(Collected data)

# # #

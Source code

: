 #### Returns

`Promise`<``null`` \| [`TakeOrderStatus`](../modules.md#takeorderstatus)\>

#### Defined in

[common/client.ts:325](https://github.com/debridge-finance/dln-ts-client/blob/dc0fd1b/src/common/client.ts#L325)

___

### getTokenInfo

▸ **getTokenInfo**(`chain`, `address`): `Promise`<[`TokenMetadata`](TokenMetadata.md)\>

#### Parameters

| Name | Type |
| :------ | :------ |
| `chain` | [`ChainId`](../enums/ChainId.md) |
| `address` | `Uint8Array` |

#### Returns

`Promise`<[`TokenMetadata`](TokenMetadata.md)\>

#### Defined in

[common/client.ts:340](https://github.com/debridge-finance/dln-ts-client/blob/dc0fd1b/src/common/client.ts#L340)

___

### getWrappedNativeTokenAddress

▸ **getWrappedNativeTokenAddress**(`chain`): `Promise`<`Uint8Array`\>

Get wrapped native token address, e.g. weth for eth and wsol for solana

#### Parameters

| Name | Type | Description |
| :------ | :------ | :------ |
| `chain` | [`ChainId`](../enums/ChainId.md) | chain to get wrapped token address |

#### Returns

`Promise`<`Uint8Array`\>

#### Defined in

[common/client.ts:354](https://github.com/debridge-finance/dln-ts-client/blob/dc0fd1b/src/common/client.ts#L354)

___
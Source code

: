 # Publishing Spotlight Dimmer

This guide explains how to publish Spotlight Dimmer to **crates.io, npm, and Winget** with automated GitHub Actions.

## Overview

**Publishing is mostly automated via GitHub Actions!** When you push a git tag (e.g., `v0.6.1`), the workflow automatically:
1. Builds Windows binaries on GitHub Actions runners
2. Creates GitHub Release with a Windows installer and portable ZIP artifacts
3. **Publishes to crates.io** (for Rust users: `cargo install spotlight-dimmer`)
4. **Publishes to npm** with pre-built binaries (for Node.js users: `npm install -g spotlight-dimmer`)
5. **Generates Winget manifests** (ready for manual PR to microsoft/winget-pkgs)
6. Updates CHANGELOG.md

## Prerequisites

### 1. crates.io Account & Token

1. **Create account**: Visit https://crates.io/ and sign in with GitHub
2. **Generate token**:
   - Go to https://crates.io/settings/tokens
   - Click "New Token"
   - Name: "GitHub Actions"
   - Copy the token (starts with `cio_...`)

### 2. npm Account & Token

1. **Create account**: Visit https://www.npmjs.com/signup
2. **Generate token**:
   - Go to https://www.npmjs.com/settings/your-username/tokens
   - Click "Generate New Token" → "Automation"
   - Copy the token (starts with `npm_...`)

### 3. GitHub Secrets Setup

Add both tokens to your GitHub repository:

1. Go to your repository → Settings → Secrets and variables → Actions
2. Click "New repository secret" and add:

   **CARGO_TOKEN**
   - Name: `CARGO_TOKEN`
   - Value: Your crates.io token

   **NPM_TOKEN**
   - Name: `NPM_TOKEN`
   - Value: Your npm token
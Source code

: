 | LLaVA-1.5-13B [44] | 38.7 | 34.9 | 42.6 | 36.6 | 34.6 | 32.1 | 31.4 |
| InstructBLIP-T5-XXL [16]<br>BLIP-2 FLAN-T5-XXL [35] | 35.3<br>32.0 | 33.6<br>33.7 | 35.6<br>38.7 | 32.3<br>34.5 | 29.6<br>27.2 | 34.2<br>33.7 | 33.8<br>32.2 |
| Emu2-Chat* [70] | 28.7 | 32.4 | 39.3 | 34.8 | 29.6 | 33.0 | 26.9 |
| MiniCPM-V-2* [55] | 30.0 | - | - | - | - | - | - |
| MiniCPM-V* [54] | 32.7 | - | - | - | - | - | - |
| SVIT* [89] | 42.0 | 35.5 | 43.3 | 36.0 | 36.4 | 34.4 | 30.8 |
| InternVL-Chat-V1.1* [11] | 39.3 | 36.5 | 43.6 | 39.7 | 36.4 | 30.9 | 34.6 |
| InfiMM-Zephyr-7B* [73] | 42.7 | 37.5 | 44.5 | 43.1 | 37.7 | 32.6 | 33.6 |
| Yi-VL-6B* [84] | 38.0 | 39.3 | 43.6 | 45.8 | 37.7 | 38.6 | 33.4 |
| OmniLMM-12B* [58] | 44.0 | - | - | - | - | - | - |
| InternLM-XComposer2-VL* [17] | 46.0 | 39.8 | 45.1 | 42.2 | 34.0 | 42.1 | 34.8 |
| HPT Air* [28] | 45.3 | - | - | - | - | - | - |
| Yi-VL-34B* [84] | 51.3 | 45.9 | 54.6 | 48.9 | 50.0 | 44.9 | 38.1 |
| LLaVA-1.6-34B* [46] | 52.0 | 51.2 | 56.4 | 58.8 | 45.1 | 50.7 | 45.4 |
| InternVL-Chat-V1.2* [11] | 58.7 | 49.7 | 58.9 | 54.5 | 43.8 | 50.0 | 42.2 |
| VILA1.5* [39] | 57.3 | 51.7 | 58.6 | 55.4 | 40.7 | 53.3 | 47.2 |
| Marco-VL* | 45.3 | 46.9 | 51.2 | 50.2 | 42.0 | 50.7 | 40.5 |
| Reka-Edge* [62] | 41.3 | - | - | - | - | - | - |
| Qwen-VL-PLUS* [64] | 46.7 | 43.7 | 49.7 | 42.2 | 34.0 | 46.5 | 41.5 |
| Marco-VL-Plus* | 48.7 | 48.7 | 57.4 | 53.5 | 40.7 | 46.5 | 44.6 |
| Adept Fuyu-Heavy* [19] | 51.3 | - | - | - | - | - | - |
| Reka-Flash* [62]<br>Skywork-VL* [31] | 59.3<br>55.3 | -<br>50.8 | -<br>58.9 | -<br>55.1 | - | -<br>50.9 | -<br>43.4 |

# # #

→ **ASSIGNMENT**:
Wherever "Secrets" occurs in the entries above, copy the line it sits on.

→ **COMPLETED TASK**:
### 3. GitHub Secrets Setup
1. Go to your repository → Settings → Secrets and variables → Actions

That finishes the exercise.